10:59Et ils pèsent 1% aux dernières européennes.
11:01Ce que je ne veux pas dire, c'est que le bruit en ligne ne se traduit pas forcément dans la réalité.
11:06Et je pense que ce mouvement est profondément indexé à la rentrée,
11:10à la virulence et à la puissance de la rentrée sociale, clairement.
11:14On verra ce qui se passera le 8.
11:15Je pense que le 8 va soit assécher le mouvement, soit le revigorer.
11:20Et puis, on a aussi les couacs politiques, évidemment,
11:23les phrases qui peuvent allumer et énerver ce moment du 10 septembre.
11:27– Alexandre Jardin ?
11:29– C'est très important ce que vous venez de dire.
11:31À un moment, il faut que tous ces mouvements soient connectés avec le réel.
11:36C'est pour ça que nous, on travaille avec des fédérations professionnelles.
11:39Parce que là, il y a des gens, il y a des professions,
11:41il y a des tracteurs, il y a des camions,
11:43il y a vraiment une société réelle.
11:45Il y a des gens qui produisent.
11:47Et ce que j'ai entendu dans toutes nos réunions,
11:49c'est une colère invraisemblable lorsqu'on leur a dit, en gros,
11:52le 10, restez à la maison et les travailleurs vont continuer à travailler.

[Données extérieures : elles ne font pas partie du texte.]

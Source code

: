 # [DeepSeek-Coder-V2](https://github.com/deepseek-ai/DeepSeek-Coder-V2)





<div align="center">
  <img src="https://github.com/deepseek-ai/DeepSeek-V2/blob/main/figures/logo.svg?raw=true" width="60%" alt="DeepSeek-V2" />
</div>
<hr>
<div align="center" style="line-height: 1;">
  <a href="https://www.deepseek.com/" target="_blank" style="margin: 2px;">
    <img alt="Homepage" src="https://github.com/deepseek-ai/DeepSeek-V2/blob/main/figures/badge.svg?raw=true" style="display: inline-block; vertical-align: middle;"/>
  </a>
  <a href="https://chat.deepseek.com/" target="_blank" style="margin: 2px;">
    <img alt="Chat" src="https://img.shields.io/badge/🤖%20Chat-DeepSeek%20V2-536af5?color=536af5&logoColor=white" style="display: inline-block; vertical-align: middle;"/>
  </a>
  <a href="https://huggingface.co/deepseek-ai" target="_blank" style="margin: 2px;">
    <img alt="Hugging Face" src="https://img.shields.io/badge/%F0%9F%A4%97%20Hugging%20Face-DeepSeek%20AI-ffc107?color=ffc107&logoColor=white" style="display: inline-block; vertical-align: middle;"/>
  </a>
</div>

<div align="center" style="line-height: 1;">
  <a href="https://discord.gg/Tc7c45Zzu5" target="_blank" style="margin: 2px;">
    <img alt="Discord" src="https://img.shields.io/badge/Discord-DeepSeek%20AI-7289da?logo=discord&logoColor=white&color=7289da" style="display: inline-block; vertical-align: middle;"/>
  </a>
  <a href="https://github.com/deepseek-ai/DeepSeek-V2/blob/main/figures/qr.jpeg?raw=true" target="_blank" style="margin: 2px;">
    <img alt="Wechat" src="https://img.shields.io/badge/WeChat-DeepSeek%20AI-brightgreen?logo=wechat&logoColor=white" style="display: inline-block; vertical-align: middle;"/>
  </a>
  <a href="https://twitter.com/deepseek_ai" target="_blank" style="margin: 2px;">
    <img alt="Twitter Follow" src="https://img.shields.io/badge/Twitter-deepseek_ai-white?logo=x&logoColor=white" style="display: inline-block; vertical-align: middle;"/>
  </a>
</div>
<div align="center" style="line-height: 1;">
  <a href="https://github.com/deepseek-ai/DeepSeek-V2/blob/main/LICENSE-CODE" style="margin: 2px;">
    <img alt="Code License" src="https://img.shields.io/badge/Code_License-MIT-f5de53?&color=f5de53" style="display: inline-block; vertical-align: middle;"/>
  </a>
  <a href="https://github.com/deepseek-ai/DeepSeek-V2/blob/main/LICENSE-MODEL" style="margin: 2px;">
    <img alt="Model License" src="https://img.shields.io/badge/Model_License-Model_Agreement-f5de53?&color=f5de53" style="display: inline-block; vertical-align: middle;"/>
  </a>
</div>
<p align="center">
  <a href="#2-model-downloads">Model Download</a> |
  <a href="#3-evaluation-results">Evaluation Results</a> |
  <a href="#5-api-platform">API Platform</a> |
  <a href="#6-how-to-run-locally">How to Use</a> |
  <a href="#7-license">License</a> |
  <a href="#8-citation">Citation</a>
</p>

11:57Ils avaient l'impression d'un remake de Covid.
12:01– Oui, un confinement.
12:03– Mais oui.
12:04– À base sociale.
12:05– Oui, mais ils l'ont pris comme ça, parce qu'eux, ils doivent bosser.
12:08Les bateaux doivent sortir, les tracteurs doivent…
12:10Donc, ils le vivent très mal.
12:14Donc, tous ces mouvements, à un moment,
12:16doivent trouver une traduction dans des forces réelles,
12:19réelles, des forces sociales, des forces vives du pays.
12:22– Merci à tous les deux, Alexandre Jardin,
12:25les gueux aux éditions Michel Laffont, Tristan Mendès France,
12:29maître de conférences associé à l'université de Paris-Cité.
12:33Rendez-vous donc le 10 septembre pour voir si c'est une bulle numérique ou autre chose.